**WHAT IS EXPECTED**:
Extract each line holding the word "transformX" from the entries.
------------------------
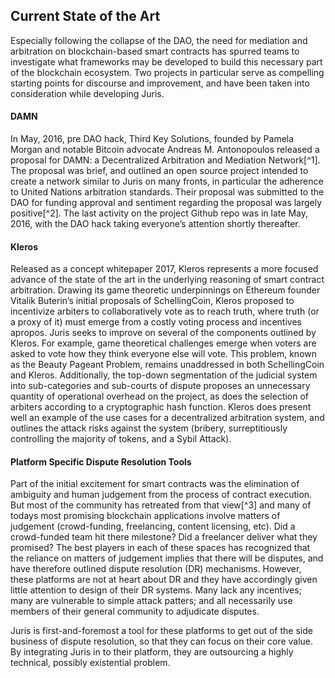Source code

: ## Current State of the Art

Especially following the collapse of the DAO, the need for mediation and arbitration on blockchain-based smart contracts has spurred teams to investigate what frameworks may be developed to build this necessary part of the blockchain ecosystem. Two projects in particular serve as compelling starting points for discourse and improvement, and have been taken into consideration while developing Juris.

#### DAMN

In May, 2016, pre DAO hack, Third Key Solutions, founded by Pamela Morgan and notable Bitcoin advocate Andreas M. Antonopoulos released a proposal for DAMN: a Decentralized Arbitration and Mediation Network[^1]. The proposal was brief, and outlined an open source project intended to create a network similar to Juris on many fronts, in particular the adherence to United Nations arbitration standards. Their proposal was submitted to the DAO for funding approval and sentiment regarding the proposal was largely positive[^2]. The last activity on the project Github repo was in late May, 2016, with the DAO hack taking everyone’s attention shortly thereafter.

#### Kleros

Released as a concept whitepaper 2017, Kleros represents a more focused advance of the state of the art in the underlying reasoning of smart contract arbitration. Drawing its game theoretic underpinnings on Ethereum founder Vitalik Buterin’s initial proposals of SchellingCoin, Kleros proposed to incentivize arbiters to collaboratively vote as to reach truth, where truth \(or a proxy of it\) must emerge from a costly voting process and incentives apropos. Juris seeks to improve on several of the components outlined by Kleros. For example, game theoretical challenges emerge when voters are asked to vote how they think everyone else will vote. This problem, known as the Beauty Pageant Problem, remains unaddressed in both SchellingCoin and Kleros. Additionally, the top-down segmentation of the judicial system into sub-categories and sub-courts of dispute proposes an unnecessary quantity of operational overhead on the project, as does the selection of arbiters according to a cryptographic hash function. Kleros does present well an example of the use cases for a decentralized arbitration system, and outlines the attack risks against the system \(bribery, surreptitiously controlling the majority of tokens, and a Sybil Attack\).

#### Platform Specific Dispute Resolution Tools

Part of the initial excitement for smart contracts was the elimination of ambiguity and human judgement from the process of contract execution. But most of the community has retreated from that view[^3] and many of todays most promising blockchain applications involve matters of judgement \(crowd-funding, freelancing, content licensing, etc\). Did a crowd-funded team hit there milestone? Did a freelancer deliver what they promised? The best players in each of these spaces has recognized that the reliance on matters of judgement implies that there will be disputes, and have therefore outlined dispute resolution \(DR\) mechanisms. However, these platforms are not at heart about DR and they have accordingly given little attention to design of their DR systems. Many lack any incentives; many are vulnerable to simple attack patters; and all necessarily use members of their general community to adjudicate disputes.

Juris is first-and-foremost a tool for these platforms to get out of the side business of dispute resolution, so that they can focus on their core value. By integrating Juris in to their platform, they are outsourcing a highly technical, possibly existential problem.


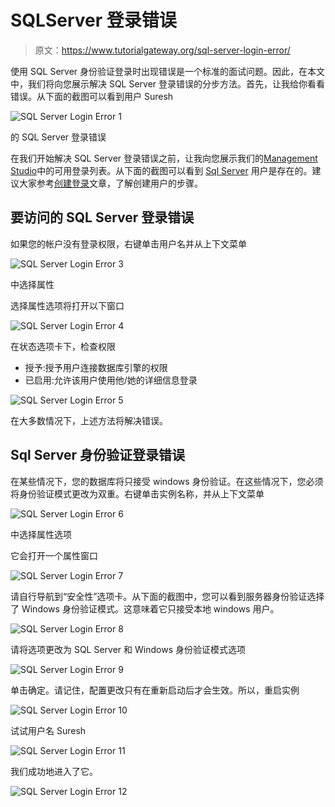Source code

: # SQLServer 登录错误

> 原文：<https://www.tutorialgateway.org/sql-server-login-error/>

使用 SQL Server 身份验证登录时出现错误是一个标准的面试问题。因此，在本文中，我们将向您展示解决 SQL Server 登录错误的分步方法。首先，让我给你看看错误。从下面的截图可以看到用户 Suresh

![SQL Server Login Error 1](img/81ca5ec56c245e77cf037119afa1cb9f.png)

的 SQL Server 登录错误

在我们开始解决 SQL Server 登录错误之前，让我向您展示我们的[Management Studio](https://www.tutorialgateway.org/sql-server-management-studio/)中的可用登录列表。从下面的截图可以看到 [Sql Server](https://www.tutorialgateway.org/sql/) 用户是存在的。建议大家参考[创建登录](https://www.tutorialgateway.org/create-sql-server-login/)文章，了解创建用户的步骤。

## 要访问的 SQL Server 登录错误

如果您的帐户没有登录权限，右键单击用户名并从上下文菜单

![SQL Server Login Error 3](img/7c1d2d58fe908019e2b9ef29c2321b38.png)

中选择属性

选择属性选项将打开以下窗口

![SQL Server Login Error 4](img/908cb77d9c112a5e3e9e806ee9696573.png)

在状态选项卡下，检查权限

*   授予:授予用户连接数据库引擎的权限
*   已启用:允许该用户使用他/她的详细信息登录

![SQL Server Login Error 5](img/09ec243b4a4decb2acae136b81ce2634.png)

在大多数情况下，上述方法将解决错误。

## Sql Server 身份验证登录错误

在某些情况下，您的数据库将只接受 windows 身份验证。在这些情况下，您必须将身份验证模式更改为双重。右键单击实例名称，并从上下文菜单

![SQL Server Login Error 6](img/0e59a25e692815d969721caf785c5123.png)

中选择属性选项

它会打开一个属性窗口

![SQL Server Login Error 7](img/97177eec3d3d3e37dd0249bb94b9d8ed.png)

请自行导航到“安全性”选项卡。从下面的截图中，您可以看到服务器身份验证选择了 Windows 身份验证模式。这意味着它只接受本地 windows 用户。

![SQL Server Login Error 8](img/f3f0350dc9b74ef0b7b8dd1357787641.png)

请将选项更改为 SQL Server 和 Windows 身份验证模式选项

![SQL Server Login Error 9](img/e60362b94853302fa073cf827f010918.png)

单击确定。请记住，配置更改只有在重新启动后才会生效。所以，重启实例

![SQL Server Login Error 10](img/49e25e2dde1626834bc0a4f6c1c0459d.png)

试试用户名 Suresh

![SQL Server Login Error 11](img/cad6298ccf209345abbb27988ad0e69a.png)

我们成功地进入了它。

![SQL Server Login Error 12](img/8a1780ed59f6f8ffc0b3c4f436cf7c28.png)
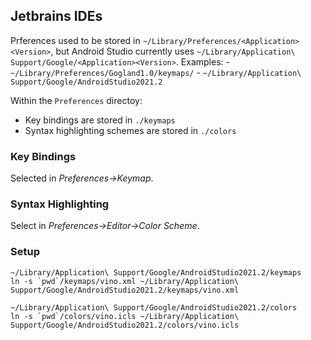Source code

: ## Jetbrains IDEs
Prferences used to be stored in  `~/Library/Preferences/<Application><Version>`, but Android Studio currently uses  `~/Library/Application\ Support/Google/<Application><Version>`. Examples:
    - `~/Library/Preferences/Gogland1.0/keymaps/`
    - `~/Library/Application\ Support/Google/AndroidStudio2021.2`

Within the `Preferences` directoy:
  - Key bindings are stored in `./keymaps`
  - Syntax highlighting schemes are stored in `./colors`

### Key Bindings

Selected in _Preferences->Keymap_.

### Syntax Highlighting

Select in _Preferences->Editor->Color Scheme_.

### Setup

    ~/Library/Application\ Support/Google/AndroidStudio2021.2/keymaps
    ln -s `pwd`/keymaps/vino.xml ~/Library/Application\ Support/Google/AndroidStudio2021.2/keymaps/vino.xml

    ~/Library/Application\ Support/Google/AndroidStudio2021.2/colors
    ln -s `pwd`/colors/vino.icls ~/Library/Application\ Support/Google/AndroidStudio2021.2/colors/vino.icls
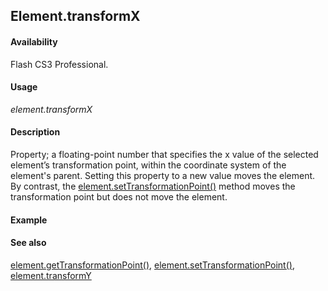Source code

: ## Element.transformX

#### Availability

Flash CS3 Professional.

#### Usage

*element.transformX*

#### Description

Property; a floating-point number that specifies the x value of the selected element’s transformation point, within the coordinate system of the element's parent. Setting this property to a new value moves the element. By contrast, the [element.setTransformationPoint()](../Element_object/elemen19.md) method moves the transformation point but does not move the element.

#### Example

#### See also

[element.getTransformationPoint()](../Element_object/element4.md), [element.setTransformationPoint()](../Element_object/elemen19.md), [element.transformY](../Element_object/elemen24.md)
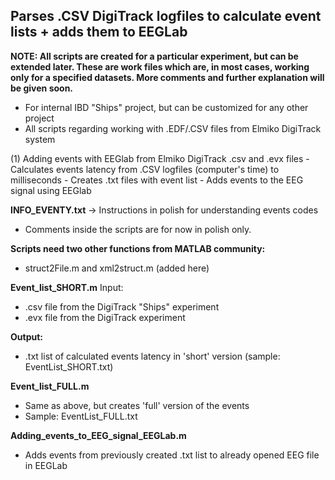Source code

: ## Parses .CSV DigiTrack logfiles to calculate event lists + adds them to EEGLab

**NOTE: All scripts are created for a particular experiment, but can be extended later. These are work files which are, in most cases, working only for a specified datasets. More comments and further explanation will be given soon.**

- For internal IBD "Ships" project, but can be customized for any other project
- All scripts regarding working with .EDF/.CSV files from Elmiko DigiTrack system

(1) Adding events with EEGlab from Elmiko DigiTrack .csv and .evx files
	- Calculates events latency from .CSV logfiles (computer's time) to milliseconds
	- Creates .txt files with event list
	- Adds events to the EEG signal using EEGlab

**INFO_EVENTY.txt** -> Instructions in polish for understanding events codes
- Comments inside the scripts are for now in polish only.

**Scripts need two other functions from MATLAB community:**
- struct2File.m and xml2struct.m (added here)

**Event_list_SHORT.m**
Input:
- .csv file from the DigiTrack "Ships" experiment
- .evx file from the DigiTrack experiment 

**Output:**
- .txt list of calculated events latency in 'short' version (sample: EventList_SHORT.txt)


**Event_list_FULL.m**
- Same as above, but creates 'full' version of the events
- Sample: EventList_FULL.txt


**Adding_events_to_EEG_signal_EEGLab.m**
- Adds events from previously created .txt list to already opened EEG file in EEGLab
------------------------
**RESULT OF THE EXERCISE**:
: ## Element.transformX
*element.transformX*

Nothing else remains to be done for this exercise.